TASK ITEM:
Where a line contains the word "medio", copy that line from the records below.

Saved data entries:
▼

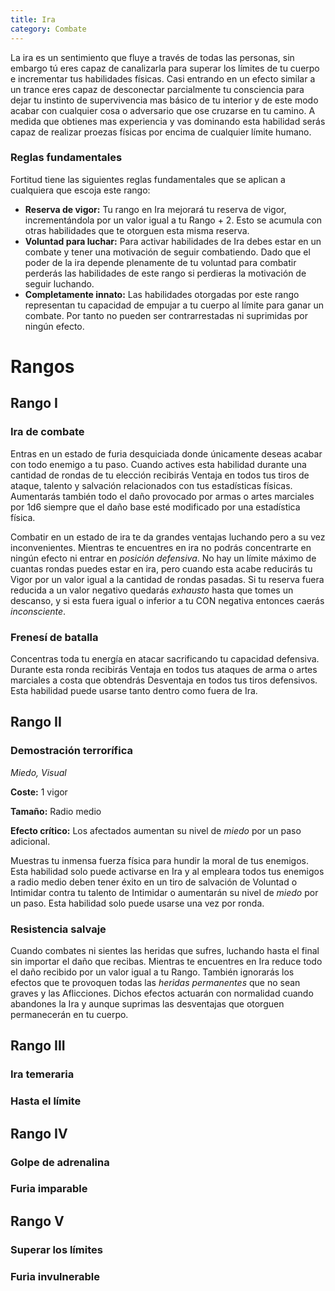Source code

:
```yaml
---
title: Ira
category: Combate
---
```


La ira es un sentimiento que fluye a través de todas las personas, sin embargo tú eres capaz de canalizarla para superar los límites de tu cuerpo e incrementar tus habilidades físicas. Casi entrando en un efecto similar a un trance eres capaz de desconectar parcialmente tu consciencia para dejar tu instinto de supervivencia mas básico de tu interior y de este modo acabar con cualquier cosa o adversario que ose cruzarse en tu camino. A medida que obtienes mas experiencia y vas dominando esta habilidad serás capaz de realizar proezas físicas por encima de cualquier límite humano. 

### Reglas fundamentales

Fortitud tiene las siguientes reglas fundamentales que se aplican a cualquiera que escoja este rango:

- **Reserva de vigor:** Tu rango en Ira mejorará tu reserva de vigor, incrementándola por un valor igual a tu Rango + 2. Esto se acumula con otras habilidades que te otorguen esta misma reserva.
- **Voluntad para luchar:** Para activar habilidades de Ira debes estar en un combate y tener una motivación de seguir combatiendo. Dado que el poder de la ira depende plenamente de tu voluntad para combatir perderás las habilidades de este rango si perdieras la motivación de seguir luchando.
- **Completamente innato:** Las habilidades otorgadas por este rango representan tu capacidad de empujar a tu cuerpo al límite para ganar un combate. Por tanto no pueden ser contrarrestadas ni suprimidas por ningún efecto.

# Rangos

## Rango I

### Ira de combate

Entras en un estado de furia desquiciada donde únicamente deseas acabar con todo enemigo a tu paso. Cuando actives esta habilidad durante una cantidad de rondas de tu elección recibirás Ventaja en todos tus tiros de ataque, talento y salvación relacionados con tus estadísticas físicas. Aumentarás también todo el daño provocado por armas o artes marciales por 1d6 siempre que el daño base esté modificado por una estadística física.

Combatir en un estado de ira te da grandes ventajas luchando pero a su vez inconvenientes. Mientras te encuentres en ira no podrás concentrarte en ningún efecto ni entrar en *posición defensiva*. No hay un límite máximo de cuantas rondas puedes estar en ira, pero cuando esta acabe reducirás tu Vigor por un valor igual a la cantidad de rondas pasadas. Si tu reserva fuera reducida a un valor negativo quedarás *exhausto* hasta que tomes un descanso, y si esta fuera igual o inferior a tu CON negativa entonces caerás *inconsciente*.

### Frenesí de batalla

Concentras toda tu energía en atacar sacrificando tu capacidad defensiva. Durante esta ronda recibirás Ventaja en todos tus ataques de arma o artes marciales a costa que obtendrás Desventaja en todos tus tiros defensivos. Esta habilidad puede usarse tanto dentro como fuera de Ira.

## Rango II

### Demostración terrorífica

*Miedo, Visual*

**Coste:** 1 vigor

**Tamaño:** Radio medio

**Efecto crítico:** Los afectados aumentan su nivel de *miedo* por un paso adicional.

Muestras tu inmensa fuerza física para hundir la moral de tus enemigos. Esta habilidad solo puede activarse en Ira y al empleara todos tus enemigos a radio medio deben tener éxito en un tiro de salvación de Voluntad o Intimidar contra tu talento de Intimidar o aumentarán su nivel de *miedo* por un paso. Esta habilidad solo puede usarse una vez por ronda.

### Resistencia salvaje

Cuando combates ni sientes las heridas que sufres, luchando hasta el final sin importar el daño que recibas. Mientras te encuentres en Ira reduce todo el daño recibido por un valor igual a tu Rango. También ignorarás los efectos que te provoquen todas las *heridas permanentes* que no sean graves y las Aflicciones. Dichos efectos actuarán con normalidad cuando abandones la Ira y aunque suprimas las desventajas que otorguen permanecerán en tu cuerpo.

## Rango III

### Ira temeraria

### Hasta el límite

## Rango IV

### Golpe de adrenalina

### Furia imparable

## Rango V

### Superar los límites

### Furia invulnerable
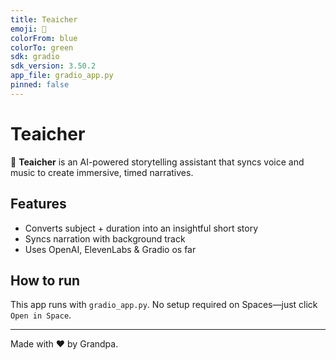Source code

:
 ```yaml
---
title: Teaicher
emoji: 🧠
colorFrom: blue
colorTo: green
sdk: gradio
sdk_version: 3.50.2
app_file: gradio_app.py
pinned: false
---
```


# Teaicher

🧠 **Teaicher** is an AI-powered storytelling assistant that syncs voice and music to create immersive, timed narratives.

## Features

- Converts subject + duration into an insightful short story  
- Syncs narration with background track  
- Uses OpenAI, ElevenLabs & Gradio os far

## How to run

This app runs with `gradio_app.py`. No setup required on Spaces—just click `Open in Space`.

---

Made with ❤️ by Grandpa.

▲

ANSWER TO THIS EXERCISE:
**Tamaño:** Radio medio
Muestras tu inmensa fuerza física para hundir la moral de tus enemigos. Esta habilidad solo puede activarse en Ira y al empleara todos tus enemigos a radio medio deben tener éxito en un tiro de salvación de Voluntad o Intimidar contra tu talento de Intimidar o aumentarán su nivel de *miedo* por un paso. Esta habilidad solo puede usarse una vez por ronda.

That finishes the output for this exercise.